» **WORK REQUIRED**
Below are records. Copy every line with "texttt" in it.

» **SOURCE DATA**
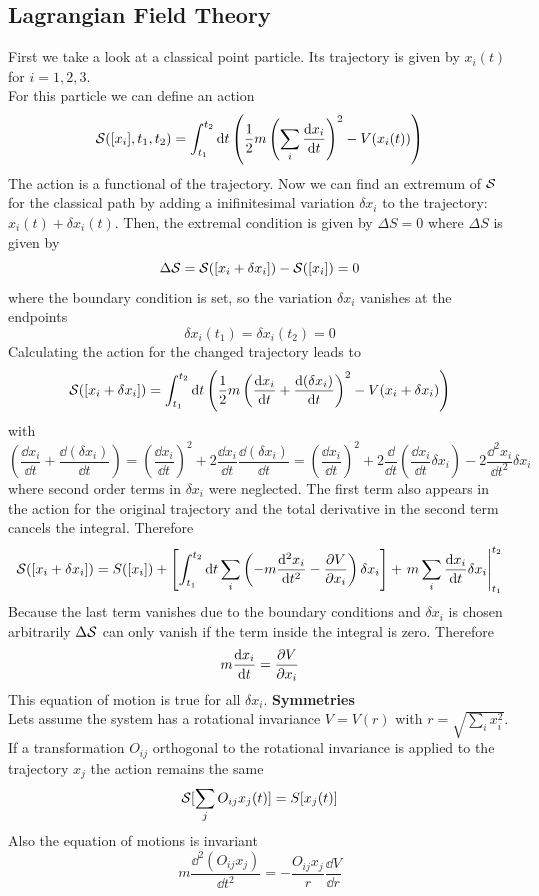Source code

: \subsection{Lagrangian Field Theory}
First we take a look at a classical point particle. Its trajectory is given by $x_i(t)$ for $i = 1,2,3$.\\
For this particle we can define an action
\[ \mathcal{S}( [x_i], t_1, t_2 ) = \int_{t_1}^{t_2} {\rm d} t \left(\frac{1}{2} m \left( \sum_i \frac{{\rm d} x_i}{{\rm d} t} \right)^2 - V(x_i(t)) \right)
\]
The action is a functional of the trajectory. Now we can find an extremum of $\mathcal{S}$ for the classical path by adding a inifinitesimal variation $\delta x_i$ to the trajectory: $x_i(t) + \delta x_i(t)$. Then, the extremal condition is given by $\Delta S = 0$ where $\Delta S$ is given by
\[ \Delta \mathcal{S} = \mathcal{S}( [x_i + \delta x_i]) - \mathcal{S}([x_i]) = 0\]
where the boundary condition is set, so the variation $\delta x_i$ vanishes at the endpoints
\[ \delta x_i(t_1) = \delta x_i(t_2) = 0\]
Calculating the action for the changed trajectory leads to
\[ \mathcal{S}( [x_i + \delta x_i]) = \int_{t_1}^{t_2} {\rm d} t \left( \frac{1}{2} m \left( \frac{{\rm d} x_i}{{\rm d} t} + \frac{{\rm d} (\delta x_i)}{{\rm d} t} \right)^2 - V(x_i + \delta x_i) \right)
\]
with
\[  \left( \frac{\dd x_i}{\dd t} + \frac{ \dd ( \delta x_i)}{\dd t} \right) = \left( \frac{ \dd x_i}{\dd t} \right)^2 + 2 \frac{ \dd x_i }{\dd t} \frac{ \dd (\delta x_i)}{\dd t} = \left( \frac{\dd x_i}{\dd t} \right)^2 + 2 \frac{\dd}{\dd t} \left( \frac{\dd x_i}{\dd t} \delta x_i \right) - 2 \frac{ \dd ^2 x_i}{\dd t^2} \delta x_i\]
where second order terms in $\delta x_i$ were neglected. The first term also appears in the action for the original trajectory and the total derivative in the second term cancels the integral. Therefore
\[ 
\mathcal{S}( [x_i + \delta x_i]) = S([x_i]) + \left[ \int_{t_1}^{t_2} {\rm d} t \sum_i \left( -m \frac{{\rm d} ^2 x_i}{{\rm d} t^2} - \frac{\partial V}{\partial x_i} \right) \delta x_i \right] + \left. m \sum_i \frac{{\rm d} x_i}{{\rm d} t} \delta x_i \right|_{t_1}^{t_2}
\]
Because the last term vanishes due to the boundary conditions and $\delta x_i$ is chosen arbitrarily $\Delta \mathcal{S}$ can only vanish if the term inside the integral is zero. Therefore
\[ 
m \frac{{\rm d} x_i }{{\rm d} t} = \frac{\partial V}{\partial x_i}
\]
This equation of motion is true for all $\delta x_i$.
\newline\newline
\textbf{Symmetries}\\
Lets assume the system has a rotational invariance $V = V(r)$ with $r = \sqrt{ \sum_i x_i^2}$. If a transformation $O_{ij}$ orthogonal to the rotational invariance is applied to the trajectory $x_j$ the action remains the same
\[ \mathcal{S}[ \sum_j O_{ij} x_j (t) ] = S[x_j(t)]\]
Also the equation of motions is invariant
\[ m \frac{ \dd^2 ( O_{ij} x_j)}{\dd t^2} = - \frac{ O_{ij} x_j}{r} \frac{\dd V}{\dd r} \]

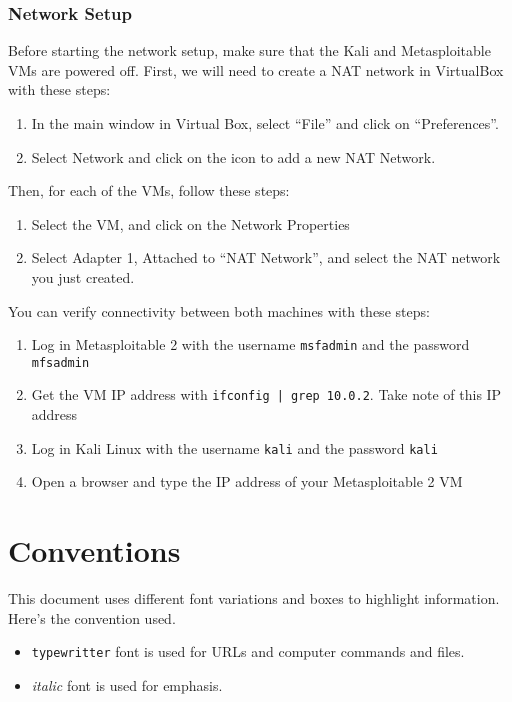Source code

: \subsubsection*{Network Setup}

Before starting the network setup, make sure that the Kali and Metasploitable VMs are powered off. First, we will need to create a NAT network in VirtualBox with these steps: 

\begin{enumerate}
    \item In the main window in Virtual Box, select ``File'' and click on ``Preferences''.
    \item Select Network and click on the icon to add a new NAT Network.
\end{enumerate}

Then, for each of the VMs, follow these steps:

\begin{enumerate}
    \item Select the VM, and click on the Network Properties
    \item Select Adapter 1, Attached to ``NAT Network'', and select the NAT network you just created.
\end{enumerate}

You can verify connectivity between both machines with these steps:

\begin{enumerate}
    \item Log in Metasploitable 2 with the username \texttt{msfadmin} and the password \texttt{mfsadmin} 
    \item Get the VM IP address with \texttt{ifconfig | grep 10.0.2}. Take note of this IP address
    \item Log in Kali Linux with the username \texttt{kali} and the password \texttt{kali}
    \item Open a browser and type the IP address of your Metasploitable 2 VM
\end{enumerate}

\section*{Conventions}

This document uses different font variations and boxes to highlight information. Here's the convention used.

\begin{itemize}
    \item[] \texttt{typewritter} font is used for URLs and computer commands and files.
    \item[] \textit{italic} font is used for emphasis. 
\end{itemize}

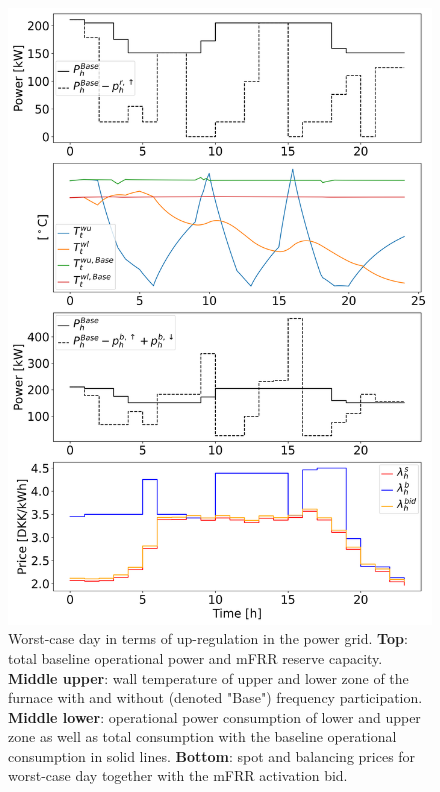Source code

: \documentclass[sigconf]{acmart}
\begin{document}
\begin{figure}[t]
    \centering
    \includegraphics[width=\columnwidth]{figures/mfrr_single_case.png}
    \caption{Worst-case day in terms of up-regulation in the power grid. \textbf{Top}: total baseline operational power and mFRR reserve capacity. \textbf{Middle upper}: wall temperature of upper and lower zone of the furnace with and without (denoted "Base") frequency participation. \textbf{Middle lower}: operational power consumption of lower and upper zone as well as total consumption with the baseline operational consumption in solid lines. \textbf{Bottom}: spot and balancing prices for worst-case day together with the mFRR activation bid.}
    \label{fig:mfrr_single_case}
\end{figure}
\end{document}
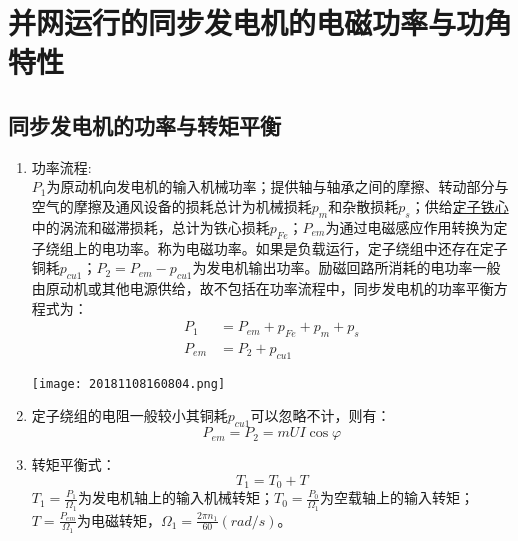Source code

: \documentclass[blue]{elegantnote}
\begin{document}
\section{并网运行的同步发电机的电磁功率与功角特性}
\subsection{同步发电机的功率与转矩平衡}
\begin{enumerate}
	\item 功率流程:\\
		$P_1$为原动机向发电机的输入机械功率；提供轴与轴承之间的摩擦、转动部分与空气的摩擦及通风设备的损耗总计为机械损耗$p_m$和杂散损耗$p_s$；供给{\color{red}\underline{定子铁心}中的涡流和磁滞损耗}，总计为{\color{red}铁心损耗$p_{Fe}$}；$P_{em}$为通过电磁感应作用转换为定子绕组上的电功率。称为电磁功率。如果是负载运行，定子绕组中还存在定子铜耗$p_{cu1}$；$P_2=P_{em}-p_{cu1}$为发电机输出功率。励磁回路所消耗的电功率一般由原动机或其他电源供给，故不包括在功率流程中，同步发电机的功率平衡方程式为：
		\begin{displaymath}
			\begin{aligned}
				P_{1\phantom{b1}} &= P_{em}+p_{Fe}+p_m+p_s\\
				P_{em} &= P_2+p_{cu1}
			\end{aligned}
		\end{displaymath}
		\begin{center}  
			\texttt{[image: 20181108160804.png]}
		\end{center}  
	\item 定子绕组的电阻一般较小其铜耗$p_{cu1}$可以忽略不计，则有：
	$$P_{em}=P_2=mUI\cos\varphi$$
	\item 转矩平衡式：
	$$T_1=T_0+T$$
	$T_1=\frac{P_1}{\Omega_1}$为发电机轴上的输入机械转矩；$T_0=\frac{P_0}{\Omega_1}$为空载轴上的输入转矩；$T=\frac{P_{em}}{\Omega_1}$为电磁转矩，$\Omega_1=\frac{2\pi n_1}{60}(rad/s)$。
\end{enumerate}
\end{document}

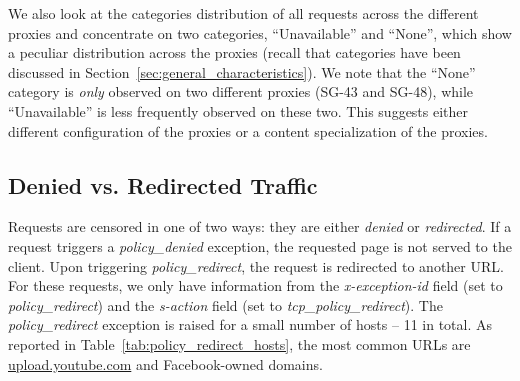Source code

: \documentclass{sig-alternate-2013}
\newcommand{\policydenied}{\emph{policy\_denied}\xspace}
\newcommand{\policyredirect}{\emph{policy\_redirect}\xspace}
\begin{document}
\begin{table}[ht!]
\centering
{}
\caption{Cross correlation of censored domains: Cosine similarity between different proxy servers (day: 2011-08-03).}
  \label{tab:domain_cosine_sg}
\end{table} 



We also look at the categories distribution of all requests across the different proxies and concentrate on two categories, ``Unavailable'' and ``None'', which show a peculiar distribution across the proxies (recall that categories have been discussed in Section~\ref{sec:general_characteristics}).
We note that the ``None'' category is \textit{only} observed on two different proxies (SG-43 and SG-48), while ``Unavailable'' is less frequently observed on these two. This suggests either different configuration of the proxies or a content specialization of the proxies.



\subsection{Denied vs. Redirected Traffic}
Requests are censored in one of two ways: they are either \emph{denied} or \emph{redirected}. If a request triggers a \policydenied exception, the requested page is not served to the client. Upon triggering \policyredirect, the request is redirected to another URL. For these requests, we only have information from the \emph{x-exception-id}   field (set to {\policyredirect}) and the \emph{s-action}  field  (set to {\em tcp\_policy\_redirect}). The \policyredirect exception is raised for a small number of hosts -- 11 in total. As reported in Table~\ref{tab:policy_redirect_hosts}, the most common URLs are \url{upload.youtube.com} and Facebook-owned domains. 
\end{document}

» **RESULT**
    \item Log in Metasploitable 2 with the username \texttt{msfadmin} and the password \texttt{mfsadmin} 
    \item Get the VM IP address with \texttt{ifconfig | grep 10.0.2}. Take note of this IP address
    \item Log in Kali Linux with the username \texttt{kali} and the password \texttt{kali}
    \item[] \texttt{typewritter} font is used for URLs and computer commands and files.
			\texttt{[image: 20181108160804.png]}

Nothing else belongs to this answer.